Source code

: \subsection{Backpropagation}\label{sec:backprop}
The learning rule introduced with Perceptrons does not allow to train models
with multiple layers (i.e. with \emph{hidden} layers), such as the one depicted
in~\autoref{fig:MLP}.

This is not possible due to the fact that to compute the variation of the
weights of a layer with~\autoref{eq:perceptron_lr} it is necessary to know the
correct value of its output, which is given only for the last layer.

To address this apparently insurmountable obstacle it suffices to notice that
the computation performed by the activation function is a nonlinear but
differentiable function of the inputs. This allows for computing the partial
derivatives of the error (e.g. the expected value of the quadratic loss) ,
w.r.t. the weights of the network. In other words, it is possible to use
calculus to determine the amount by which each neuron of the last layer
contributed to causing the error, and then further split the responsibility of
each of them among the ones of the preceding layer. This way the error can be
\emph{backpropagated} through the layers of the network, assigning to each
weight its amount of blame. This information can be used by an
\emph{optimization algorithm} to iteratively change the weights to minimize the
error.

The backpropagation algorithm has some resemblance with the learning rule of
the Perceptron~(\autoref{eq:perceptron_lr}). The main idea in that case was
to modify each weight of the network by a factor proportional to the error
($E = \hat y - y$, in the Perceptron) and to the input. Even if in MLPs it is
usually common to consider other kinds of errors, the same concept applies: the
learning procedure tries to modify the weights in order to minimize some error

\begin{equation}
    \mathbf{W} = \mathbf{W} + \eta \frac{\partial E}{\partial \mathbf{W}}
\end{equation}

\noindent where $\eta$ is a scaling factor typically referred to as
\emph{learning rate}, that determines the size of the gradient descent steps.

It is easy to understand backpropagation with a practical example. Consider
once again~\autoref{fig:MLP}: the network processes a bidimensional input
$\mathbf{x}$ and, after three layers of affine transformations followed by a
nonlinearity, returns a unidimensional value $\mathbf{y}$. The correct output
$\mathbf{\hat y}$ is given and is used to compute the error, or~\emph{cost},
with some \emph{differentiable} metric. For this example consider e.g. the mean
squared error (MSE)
===
* **Exercise brief**: All of the data above must be set down again exactly.

* **Result for this exercise**:
Source code

: \subsection{Backpropagation}\label{sec:backprop}
The learning rule introduced with Perceptrons does not allow to train models
with multiple layers (i.e. with \emph{hidden} layers), such as the one depicted
in~\autoref{fig:MLP}.

This is not possible due to the fact that to compute the variation of the
weights of a layer with~\autoref{eq:perceptron_lr} it is necessary to know the
correct value of its output, which is given only for the last layer.

To address this apparently insurmountable obstacle it suffices to notice that
the computation performed by the activation function is a nonlinear but
differentiable function of the inputs. This allows for computing the partial
derivatives of the error (e.g. the expected value of the quadratic loss) ,
w.r.t. the weights of the network. In other words, it is possible to use
calculus to determine the amount by which each neuron of the last layer
contributed to causing the error, and then further split the responsibility of
each of them among the ones of the preceding layer. This way the error can be
\emph{backpropagated} through the layers of the network, assigning to each
weight its amount of blame. This information can be used by an
\emph{optimization algorithm} to iteratively change the weights to minimize the
error.

The backpropagation algorithm has some resemblance with the learning rule of
the Perceptron~(\autoref{eq:perceptron_lr}). The main idea in that case was
to modify each weight of the network by a factor proportional to the error
($E = \hat y - y$, in the Perceptron) and to the input. Even if in MLPs it is
usually common to consider other kinds of errors, the same concept applies: the
learning procedure tries to modify the weights in order to minimize some error

\begin{equation}
    \mathbf{W} = \mathbf{W} + \eta \frac{\partial E}{\partial \mathbf{W}}
\end{equation}

\noindent where $\eta$ is a scaling factor typically referred to as
\emph{learning rate}, that determines the size of the gradient descent steps.

It is easy to understand backpropagation with a practical example. Consider
once again~\autoref{fig:MLP}: the network processes a bidimensional input
$\mathbf{x}$ and, after three layers of affine transformations followed by a
nonlinearity, returns a unidimensional value $\mathbf{y}$. The correct output
$\mathbf{\hat y}$ is given and is used to compute the error, or~\emph{cost},
with some \emph{differentiable} metric. For this example consider e.g. the mean
squared error (MSE)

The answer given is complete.